:: YOUR TASK ::
Each line from the one containing "- Loi n°96-142" through the end of the entries below should be transcribed exactly, and no other line.

Extracted records
----
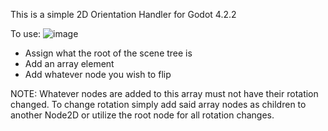 This is a simple 2D Orientation Handler for Godot 4.2.2

To use:
  ![image](https://github.com/user-attachments/assets/a2ccfba6-49f9-4fde-b74a-715ce3181475)
  - Assign what the root of the scene tree is
  - Add an array element
  - Add whatever node you wish to flip

NOTE: Whatever nodes are added to this array must not have their rotation changed. To change rotation simply add said array nodes as children to another Node2D or utilize the root node for all rotation changes.
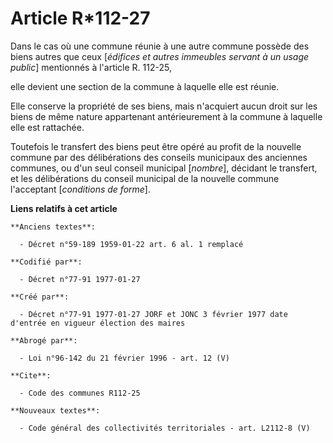 # Article R*112-27

Dans le cas où une commune réunie à une autre commune possède des biens autres que ceux [*édifices et autres immeubles
servant à un usage public*] mentionnés à l'article R. 112-25,

elle devient une section de la commune à laquelle elle est réunie. 

Elle conserve la propriété de ses biens, mais n'acquiert aucun droit sur les biens de même nature appartenant antérieurement
à la commune à laquelle elle est rattachée. 

Toutefois le transfert des biens peut être opéré au profit de la nouvelle commune par des délibérations des conseils
municipaux des anciennes communes, ou d'un seul conseil municipal [*nombre*], décidant le transfert, et les délibérations du
conseil municipal de la nouvelle commune l'acceptant [*conditions de forme*].

**Liens relatifs à cet article**

	**Anciens textes**:

	  - Décret n°59-189 1959-01-22 art. 6 al. 1 remplacé

	**Codifié par**:

	  - Décret n°77-91 1977-01-27

	**Créé par**:

	  - Décret n°77-91 1977-01-27 JORF et JONC 3 février 1977 date d'entrée en vigueur élection des maires

	**Abrogé par**:

	  - Loi n°96-142 du 21 février 1996 - art. 12 (V)

	**Cite**:

	  - Code des communes R112-25

	**Nouveaux textes**:

	  - Code général des collectivités territoriales - art. L2112-8 (V)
----
:: REPLY TO THE TASK ::
	  - Loi n°96-142 du 21 février 1996 - art. 12 (V)

	**Cite**:

	  - Code des communes R112-25

	**Nouveaux textes**:

	  - Code général des collectivités territoriales - art. L2112-8 (V)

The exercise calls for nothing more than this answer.